Revised policy on Restricted Housing

  • No inmate is placed in segregation without approval of the shift supervisor.  (A Sgt placed Janene in segregation)
  • No inmate is placed in segregation without an evaluation by medical.
  • Any placement in segregation must be approved by the warden within 24 hours.
  • Medical must visit inmates on segregation units 3x a day (once per shift).  (Prior policy required once daily visits)
  • Within seven days of an inmate being placed on segregation a psychologist or psychiatrist shall interview shall perform a written evaluation of the inmate.  Subsequent evaluations are to be performed every 30 days an inmate remains in segregation.  (Previously no evaluation was required until an inmate was in seg for 30 days.)
  • Placements in segregation shall be reviewed by the classification committee every 7 days.
  • If an inmate is held in segregation for 30 days, the warden must approve the segregation in writing. 
  • Every seven days the unit manager must review an inmate’s segregation and interview the inmate and document the reasons for continuing segregation.  (Previously there was no requirement to interview the inmate)

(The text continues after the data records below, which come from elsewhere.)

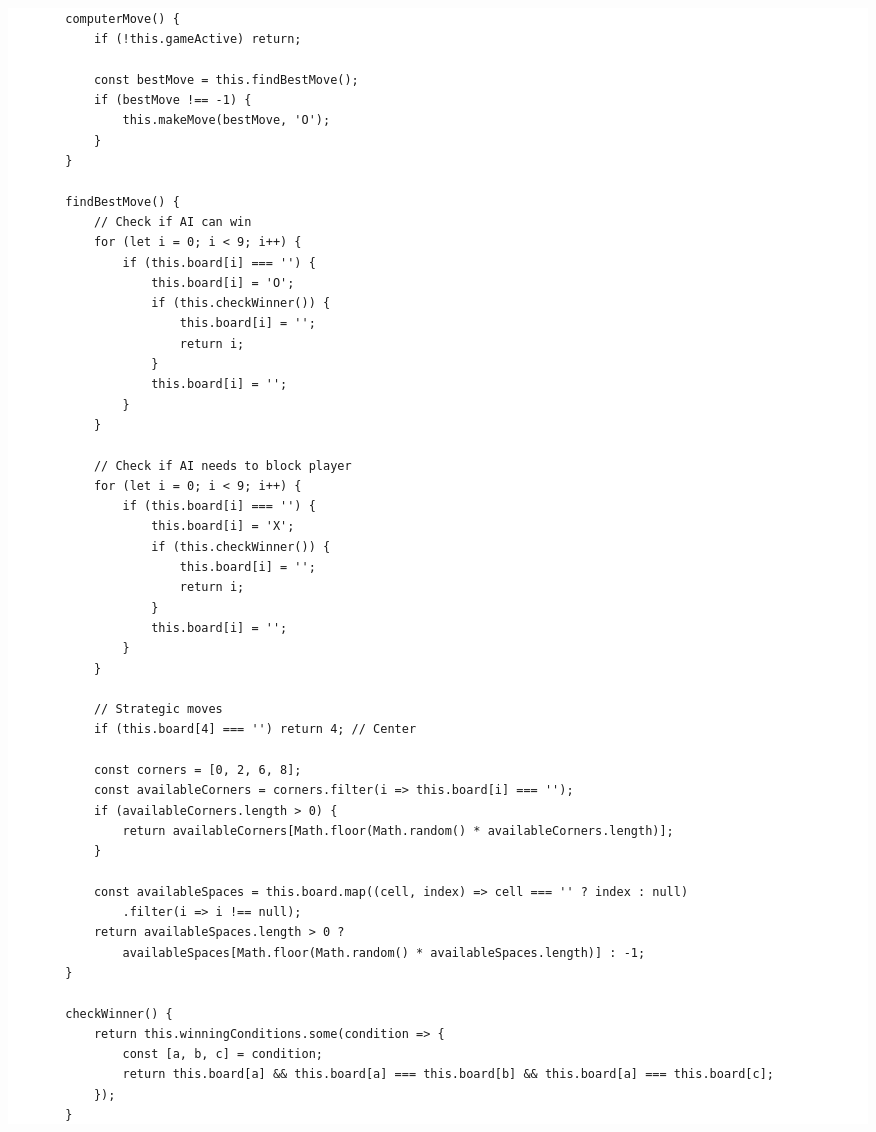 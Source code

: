             computerMove() {
                if (!this.gameActive) return;

                const bestMove = this.findBestMove();
                if (bestMove !== -1) {
                    this.makeMove(bestMove, 'O');
                }
            }

            findBestMove() {
                // Check if AI can win
                for (let i = 0; i < 9; i++) {
                    if (this.board[i] === '') {
                        this.board[i] = 'O';
                        if (this.checkWinner()) {
                            this.board[i] = '';
                            return i;
                        }
                        this.board[i] = '';
                    }
                }

                // Check if AI needs to block player
                for (let i = 0; i < 9; i++) {
                    if (this.board[i] === '') {
                        this.board[i] = 'X';
                        if (this.checkWinner()) {
                            this.board[i] = '';
                            return i;
                        }
                        this.board[i] = '';
                    }
                }

                // Strategic moves
                if (this.board[4] === '') return 4; // Center

                const corners = [0, 2, 6, 8];
                const availableCorners = corners.filter(i => this.board[i] === '');
                if (availableCorners.length > 0) {
                    return availableCorners[Math.floor(Math.random() * availableCorners.length)];
                }

                const availableSpaces = this.board.map((cell, index) => cell === '' ? index : null)
                    .filter(i => i !== null);
                return availableSpaces.length > 0 ? 
                    availableSpaces[Math.floor(Math.random() * availableSpaces.length)] : -1;
            }

            checkWinner() {
                return this.winningConditions.some(condition => {
                    const [a, b, c] = condition;
                    return this.board[a] && this.board[a] === this.board[b] && this.board[a] === this.board[c];
                });
            }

Additionally, the Warden, Chief of Security, Deputy Wardens, Health Services Administrator, and Classification Coordinator will hold weekly meetings where each inmate on segregation units status and the reason for their status is reviewed to assure compliance with the policy above.

Attorney David Inscho, of Kline & Specter, PC, who negotiated the settlement, said he hopes the policy changes will help make sure an incident of this kind never takes place at the prison again.

He told the news media: “The company that profited from holding Janene in solitary confinement and whose employee taunted her to kill herself were held responsible. Equally as important, the new operator has agreed to make substantial changes that will prevent mentally ill people from being held in these cruel and inhumane conditions.”